PROBLEM TO WORK ON → Your job is to report every line of the entries that has "description".

RECORDS FOR THE TASK →
<<<<

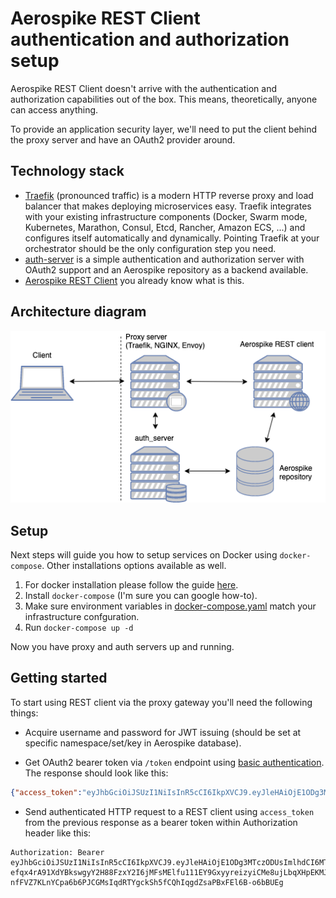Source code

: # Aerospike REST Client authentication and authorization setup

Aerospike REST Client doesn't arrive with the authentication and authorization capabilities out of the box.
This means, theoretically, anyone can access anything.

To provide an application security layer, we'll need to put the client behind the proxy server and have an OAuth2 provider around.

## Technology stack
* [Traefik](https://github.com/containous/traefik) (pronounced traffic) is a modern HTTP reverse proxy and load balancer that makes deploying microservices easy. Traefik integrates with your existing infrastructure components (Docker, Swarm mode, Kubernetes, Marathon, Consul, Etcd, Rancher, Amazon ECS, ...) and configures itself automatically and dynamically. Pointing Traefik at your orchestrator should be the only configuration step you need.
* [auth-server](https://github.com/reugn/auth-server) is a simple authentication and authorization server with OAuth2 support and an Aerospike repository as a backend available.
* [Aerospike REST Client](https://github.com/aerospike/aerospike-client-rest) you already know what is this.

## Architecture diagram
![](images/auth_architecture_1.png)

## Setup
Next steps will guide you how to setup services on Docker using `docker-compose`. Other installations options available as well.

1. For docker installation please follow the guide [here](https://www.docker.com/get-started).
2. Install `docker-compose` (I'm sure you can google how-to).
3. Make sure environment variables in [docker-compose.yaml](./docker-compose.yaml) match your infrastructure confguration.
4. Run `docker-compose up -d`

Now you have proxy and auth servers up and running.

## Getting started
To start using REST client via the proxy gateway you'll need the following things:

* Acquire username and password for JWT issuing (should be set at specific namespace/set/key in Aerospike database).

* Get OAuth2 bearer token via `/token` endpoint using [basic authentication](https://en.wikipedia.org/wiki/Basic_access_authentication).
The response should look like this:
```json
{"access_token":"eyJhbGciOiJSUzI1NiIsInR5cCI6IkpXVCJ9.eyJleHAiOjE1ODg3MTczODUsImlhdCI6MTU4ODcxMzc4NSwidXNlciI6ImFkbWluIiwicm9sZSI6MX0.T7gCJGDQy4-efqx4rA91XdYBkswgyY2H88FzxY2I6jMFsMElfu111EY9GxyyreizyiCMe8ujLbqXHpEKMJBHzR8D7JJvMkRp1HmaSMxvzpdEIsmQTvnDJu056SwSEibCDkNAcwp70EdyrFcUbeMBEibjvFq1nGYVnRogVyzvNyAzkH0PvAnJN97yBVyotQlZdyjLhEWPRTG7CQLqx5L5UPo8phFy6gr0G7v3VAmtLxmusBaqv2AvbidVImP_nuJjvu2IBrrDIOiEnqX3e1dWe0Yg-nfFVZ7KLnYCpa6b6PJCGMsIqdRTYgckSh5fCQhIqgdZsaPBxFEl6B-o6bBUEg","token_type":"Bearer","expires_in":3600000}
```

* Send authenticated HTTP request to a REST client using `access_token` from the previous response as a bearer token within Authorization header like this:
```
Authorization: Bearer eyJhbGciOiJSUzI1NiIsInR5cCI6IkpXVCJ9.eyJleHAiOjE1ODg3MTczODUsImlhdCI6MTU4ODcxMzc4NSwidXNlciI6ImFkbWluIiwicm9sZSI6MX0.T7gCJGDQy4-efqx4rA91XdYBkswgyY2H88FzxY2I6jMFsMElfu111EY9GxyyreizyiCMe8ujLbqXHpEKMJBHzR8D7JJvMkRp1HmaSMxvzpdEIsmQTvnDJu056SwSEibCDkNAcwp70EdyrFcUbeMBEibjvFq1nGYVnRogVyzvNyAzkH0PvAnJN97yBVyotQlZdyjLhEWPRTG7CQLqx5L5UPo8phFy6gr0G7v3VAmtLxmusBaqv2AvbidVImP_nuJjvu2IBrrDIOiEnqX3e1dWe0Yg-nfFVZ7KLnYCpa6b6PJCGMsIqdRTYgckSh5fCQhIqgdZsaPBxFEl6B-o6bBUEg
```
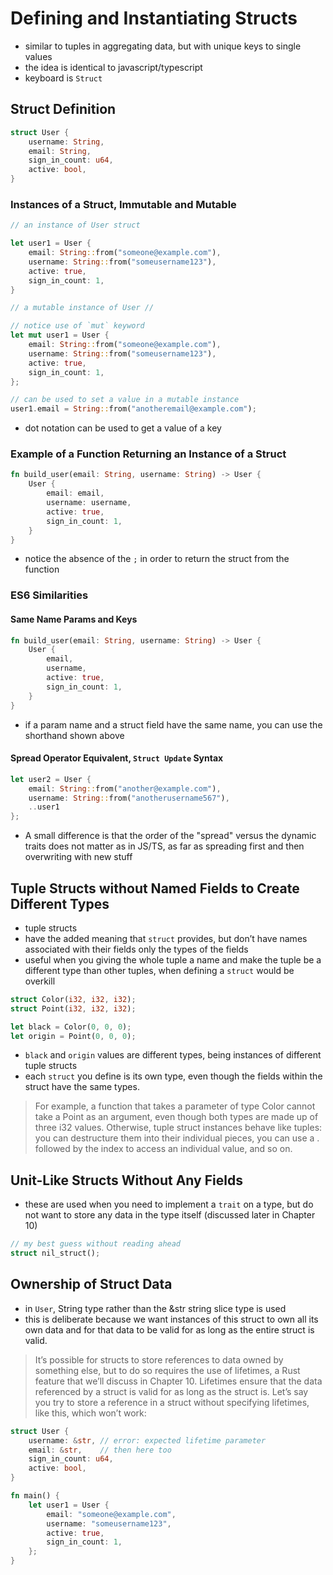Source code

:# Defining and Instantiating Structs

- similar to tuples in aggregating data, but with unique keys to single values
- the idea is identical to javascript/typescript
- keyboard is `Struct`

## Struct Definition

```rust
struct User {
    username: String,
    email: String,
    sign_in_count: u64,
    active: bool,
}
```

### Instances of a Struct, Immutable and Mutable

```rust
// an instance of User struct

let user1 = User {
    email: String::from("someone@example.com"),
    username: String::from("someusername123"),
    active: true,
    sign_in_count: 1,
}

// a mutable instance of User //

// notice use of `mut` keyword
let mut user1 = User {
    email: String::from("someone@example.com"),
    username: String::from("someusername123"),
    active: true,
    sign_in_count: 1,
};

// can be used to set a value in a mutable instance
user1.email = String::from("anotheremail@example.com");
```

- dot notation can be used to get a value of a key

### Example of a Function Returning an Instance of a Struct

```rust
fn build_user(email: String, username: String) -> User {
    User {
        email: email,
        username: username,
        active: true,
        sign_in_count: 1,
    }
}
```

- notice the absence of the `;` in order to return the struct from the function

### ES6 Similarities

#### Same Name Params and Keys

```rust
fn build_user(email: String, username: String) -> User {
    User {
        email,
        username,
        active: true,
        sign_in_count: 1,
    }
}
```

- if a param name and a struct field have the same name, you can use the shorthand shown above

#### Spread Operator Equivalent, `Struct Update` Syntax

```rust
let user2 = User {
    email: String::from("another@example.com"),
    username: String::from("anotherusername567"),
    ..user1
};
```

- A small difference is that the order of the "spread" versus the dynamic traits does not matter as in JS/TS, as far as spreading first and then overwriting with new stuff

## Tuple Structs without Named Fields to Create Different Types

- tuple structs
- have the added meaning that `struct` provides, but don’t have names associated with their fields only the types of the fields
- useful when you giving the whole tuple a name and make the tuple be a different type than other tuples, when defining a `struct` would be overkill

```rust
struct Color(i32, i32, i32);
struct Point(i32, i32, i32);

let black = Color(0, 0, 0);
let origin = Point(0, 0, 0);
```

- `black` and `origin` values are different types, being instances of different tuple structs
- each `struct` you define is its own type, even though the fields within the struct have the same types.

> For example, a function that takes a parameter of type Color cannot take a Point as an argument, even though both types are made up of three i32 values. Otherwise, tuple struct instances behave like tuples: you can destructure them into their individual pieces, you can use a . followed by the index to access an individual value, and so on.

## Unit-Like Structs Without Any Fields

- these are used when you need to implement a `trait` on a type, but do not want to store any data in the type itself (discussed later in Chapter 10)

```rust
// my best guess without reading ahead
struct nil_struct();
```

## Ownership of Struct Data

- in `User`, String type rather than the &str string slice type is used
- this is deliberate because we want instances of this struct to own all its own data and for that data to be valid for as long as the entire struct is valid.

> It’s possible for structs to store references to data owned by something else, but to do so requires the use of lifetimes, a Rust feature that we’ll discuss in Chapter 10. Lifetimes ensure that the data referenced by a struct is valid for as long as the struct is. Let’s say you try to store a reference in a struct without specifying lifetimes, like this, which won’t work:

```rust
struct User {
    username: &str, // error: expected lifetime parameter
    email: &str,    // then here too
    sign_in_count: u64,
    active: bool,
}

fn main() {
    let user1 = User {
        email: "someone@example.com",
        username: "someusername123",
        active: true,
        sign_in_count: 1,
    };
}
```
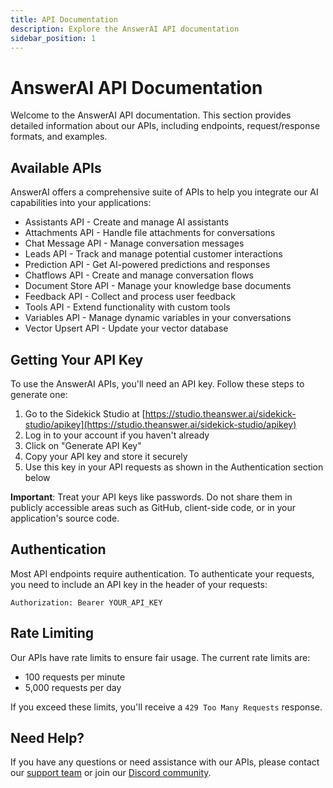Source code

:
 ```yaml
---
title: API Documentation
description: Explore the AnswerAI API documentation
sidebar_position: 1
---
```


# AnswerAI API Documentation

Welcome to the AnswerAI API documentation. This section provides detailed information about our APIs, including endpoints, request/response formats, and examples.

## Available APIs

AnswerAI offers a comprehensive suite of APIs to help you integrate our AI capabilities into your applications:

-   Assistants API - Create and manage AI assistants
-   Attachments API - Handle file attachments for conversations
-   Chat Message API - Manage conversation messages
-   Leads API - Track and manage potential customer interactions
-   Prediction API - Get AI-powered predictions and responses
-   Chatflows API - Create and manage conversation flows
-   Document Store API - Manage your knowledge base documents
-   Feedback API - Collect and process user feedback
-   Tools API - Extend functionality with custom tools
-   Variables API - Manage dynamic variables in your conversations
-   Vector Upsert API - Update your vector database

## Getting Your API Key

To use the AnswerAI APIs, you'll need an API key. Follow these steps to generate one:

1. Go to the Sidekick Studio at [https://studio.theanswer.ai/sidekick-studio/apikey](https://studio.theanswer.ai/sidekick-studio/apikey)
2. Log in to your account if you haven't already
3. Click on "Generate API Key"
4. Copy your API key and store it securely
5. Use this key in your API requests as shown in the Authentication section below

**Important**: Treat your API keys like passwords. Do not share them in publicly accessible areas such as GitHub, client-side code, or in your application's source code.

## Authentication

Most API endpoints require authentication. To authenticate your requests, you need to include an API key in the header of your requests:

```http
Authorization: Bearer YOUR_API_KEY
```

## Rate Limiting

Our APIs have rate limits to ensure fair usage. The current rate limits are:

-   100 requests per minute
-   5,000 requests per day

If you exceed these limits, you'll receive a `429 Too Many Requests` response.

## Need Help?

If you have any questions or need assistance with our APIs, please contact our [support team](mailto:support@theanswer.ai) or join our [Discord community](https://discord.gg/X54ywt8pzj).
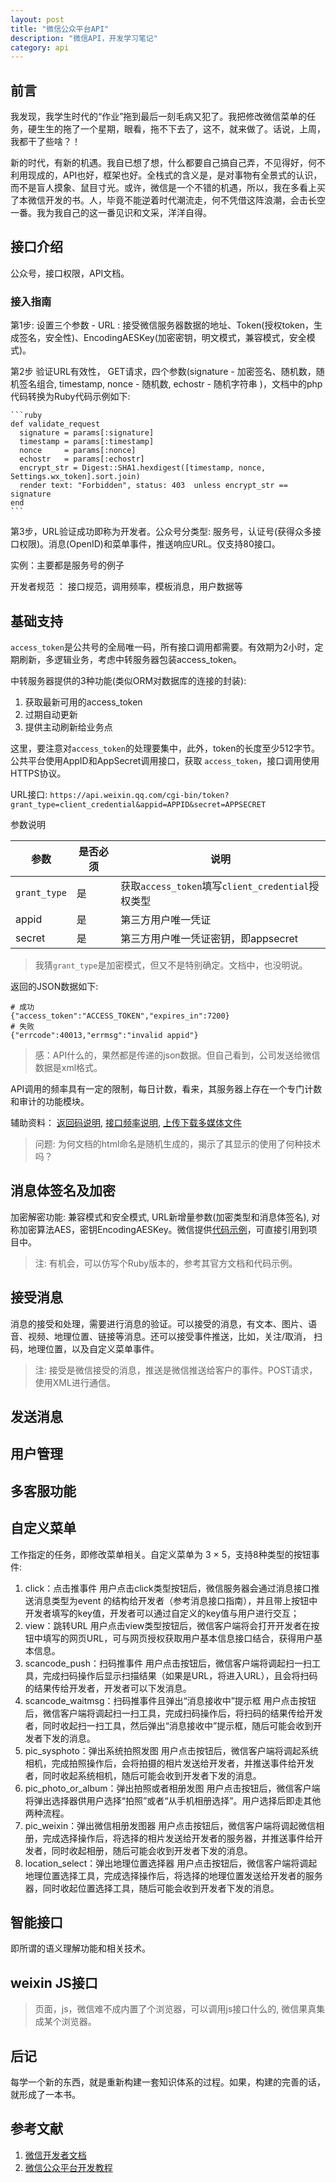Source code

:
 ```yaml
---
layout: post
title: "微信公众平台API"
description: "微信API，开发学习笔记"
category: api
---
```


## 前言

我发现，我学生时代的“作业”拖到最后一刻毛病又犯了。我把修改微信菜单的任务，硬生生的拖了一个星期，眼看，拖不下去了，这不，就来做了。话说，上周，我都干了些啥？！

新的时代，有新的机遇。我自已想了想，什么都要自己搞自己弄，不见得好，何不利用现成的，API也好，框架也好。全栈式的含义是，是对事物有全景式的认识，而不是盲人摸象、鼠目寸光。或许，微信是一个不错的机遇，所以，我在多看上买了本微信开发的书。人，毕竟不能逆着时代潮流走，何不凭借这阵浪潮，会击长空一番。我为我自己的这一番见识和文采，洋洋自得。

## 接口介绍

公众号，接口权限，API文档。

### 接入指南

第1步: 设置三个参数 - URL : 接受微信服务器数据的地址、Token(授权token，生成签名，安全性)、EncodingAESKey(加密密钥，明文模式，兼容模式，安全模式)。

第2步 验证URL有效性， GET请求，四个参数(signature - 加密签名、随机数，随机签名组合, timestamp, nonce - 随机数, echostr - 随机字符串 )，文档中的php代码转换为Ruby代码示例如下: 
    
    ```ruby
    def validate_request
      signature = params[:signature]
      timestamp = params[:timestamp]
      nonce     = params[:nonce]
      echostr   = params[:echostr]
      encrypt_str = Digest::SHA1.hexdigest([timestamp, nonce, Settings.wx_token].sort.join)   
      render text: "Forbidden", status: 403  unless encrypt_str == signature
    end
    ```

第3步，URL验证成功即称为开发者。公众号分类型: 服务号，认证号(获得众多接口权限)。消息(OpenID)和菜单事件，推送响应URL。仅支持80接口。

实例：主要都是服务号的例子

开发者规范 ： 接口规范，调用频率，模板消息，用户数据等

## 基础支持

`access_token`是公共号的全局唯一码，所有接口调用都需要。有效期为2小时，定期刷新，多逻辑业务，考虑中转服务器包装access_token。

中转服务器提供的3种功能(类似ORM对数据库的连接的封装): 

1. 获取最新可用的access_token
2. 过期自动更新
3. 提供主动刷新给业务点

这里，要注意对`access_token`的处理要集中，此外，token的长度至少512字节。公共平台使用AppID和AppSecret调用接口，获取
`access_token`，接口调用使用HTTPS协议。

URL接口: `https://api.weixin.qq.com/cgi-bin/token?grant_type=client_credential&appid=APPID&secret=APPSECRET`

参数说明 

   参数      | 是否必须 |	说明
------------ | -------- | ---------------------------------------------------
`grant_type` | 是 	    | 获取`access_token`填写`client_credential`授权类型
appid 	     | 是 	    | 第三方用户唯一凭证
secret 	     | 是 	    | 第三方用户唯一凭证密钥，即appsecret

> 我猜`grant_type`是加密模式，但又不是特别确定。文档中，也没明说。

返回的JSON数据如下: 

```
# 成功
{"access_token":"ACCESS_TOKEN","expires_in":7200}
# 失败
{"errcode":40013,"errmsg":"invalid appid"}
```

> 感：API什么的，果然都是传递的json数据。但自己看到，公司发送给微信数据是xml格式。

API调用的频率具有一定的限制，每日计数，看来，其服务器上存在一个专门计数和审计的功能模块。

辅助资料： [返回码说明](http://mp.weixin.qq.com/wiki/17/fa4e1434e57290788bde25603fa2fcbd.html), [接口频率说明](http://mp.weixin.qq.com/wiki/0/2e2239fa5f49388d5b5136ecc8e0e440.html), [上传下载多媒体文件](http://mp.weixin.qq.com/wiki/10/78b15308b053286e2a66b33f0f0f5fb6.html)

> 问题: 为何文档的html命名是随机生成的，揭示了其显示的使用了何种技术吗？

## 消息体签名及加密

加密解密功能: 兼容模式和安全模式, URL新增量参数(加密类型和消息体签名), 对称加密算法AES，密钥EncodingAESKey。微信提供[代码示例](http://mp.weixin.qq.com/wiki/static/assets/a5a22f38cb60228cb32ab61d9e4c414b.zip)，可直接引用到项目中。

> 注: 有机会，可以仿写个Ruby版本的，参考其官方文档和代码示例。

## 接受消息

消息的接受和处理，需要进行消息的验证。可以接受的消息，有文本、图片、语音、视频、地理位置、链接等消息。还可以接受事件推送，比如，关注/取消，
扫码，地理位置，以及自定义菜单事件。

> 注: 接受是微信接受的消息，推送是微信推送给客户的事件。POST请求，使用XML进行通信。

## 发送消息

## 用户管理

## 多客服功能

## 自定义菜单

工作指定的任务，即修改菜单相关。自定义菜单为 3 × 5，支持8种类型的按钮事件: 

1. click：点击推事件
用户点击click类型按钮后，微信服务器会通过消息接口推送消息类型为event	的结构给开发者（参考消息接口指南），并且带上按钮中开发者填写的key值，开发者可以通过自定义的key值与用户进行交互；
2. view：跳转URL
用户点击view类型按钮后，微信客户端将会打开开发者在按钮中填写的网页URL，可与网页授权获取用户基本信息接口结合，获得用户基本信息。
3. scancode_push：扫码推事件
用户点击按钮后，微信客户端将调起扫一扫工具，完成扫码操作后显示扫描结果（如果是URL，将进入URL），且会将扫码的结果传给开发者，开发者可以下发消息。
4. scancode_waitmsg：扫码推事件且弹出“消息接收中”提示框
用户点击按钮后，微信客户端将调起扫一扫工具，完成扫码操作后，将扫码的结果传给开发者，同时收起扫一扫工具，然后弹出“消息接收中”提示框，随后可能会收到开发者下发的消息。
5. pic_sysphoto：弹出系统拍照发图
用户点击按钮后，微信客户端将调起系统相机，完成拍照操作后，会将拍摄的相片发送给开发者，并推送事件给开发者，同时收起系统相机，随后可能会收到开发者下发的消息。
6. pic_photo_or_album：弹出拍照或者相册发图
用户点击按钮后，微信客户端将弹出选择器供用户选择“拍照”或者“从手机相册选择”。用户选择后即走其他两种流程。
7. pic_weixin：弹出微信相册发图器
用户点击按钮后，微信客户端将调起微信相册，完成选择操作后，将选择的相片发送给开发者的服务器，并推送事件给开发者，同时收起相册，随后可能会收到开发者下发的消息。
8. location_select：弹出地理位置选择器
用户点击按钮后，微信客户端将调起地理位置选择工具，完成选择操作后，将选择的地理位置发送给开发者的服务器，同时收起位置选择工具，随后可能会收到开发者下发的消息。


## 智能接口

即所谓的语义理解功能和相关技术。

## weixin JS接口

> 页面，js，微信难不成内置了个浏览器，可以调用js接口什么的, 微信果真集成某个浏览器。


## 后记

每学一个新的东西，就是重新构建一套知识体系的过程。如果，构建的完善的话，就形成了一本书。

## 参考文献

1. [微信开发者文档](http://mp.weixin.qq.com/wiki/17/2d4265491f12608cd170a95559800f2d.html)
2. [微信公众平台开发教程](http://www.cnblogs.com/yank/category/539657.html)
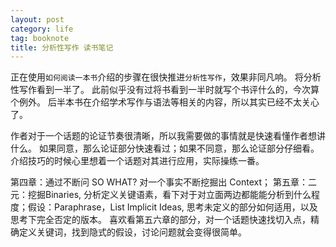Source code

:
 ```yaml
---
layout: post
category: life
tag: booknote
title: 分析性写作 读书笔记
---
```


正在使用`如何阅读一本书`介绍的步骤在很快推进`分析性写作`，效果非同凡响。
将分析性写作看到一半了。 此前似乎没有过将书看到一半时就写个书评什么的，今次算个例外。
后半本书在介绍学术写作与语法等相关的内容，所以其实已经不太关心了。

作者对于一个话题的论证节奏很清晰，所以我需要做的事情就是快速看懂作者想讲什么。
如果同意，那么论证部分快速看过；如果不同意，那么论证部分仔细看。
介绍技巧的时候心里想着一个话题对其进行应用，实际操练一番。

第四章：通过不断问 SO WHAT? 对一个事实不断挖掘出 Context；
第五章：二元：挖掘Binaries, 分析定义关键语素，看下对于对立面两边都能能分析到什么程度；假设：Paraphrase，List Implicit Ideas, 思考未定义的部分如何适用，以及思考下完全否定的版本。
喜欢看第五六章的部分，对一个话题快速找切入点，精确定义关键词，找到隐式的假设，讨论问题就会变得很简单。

>>>>

ANSWER SECTION →
description: Explore the AnswerAI API documentation
description: "微信API，开发学习笔记"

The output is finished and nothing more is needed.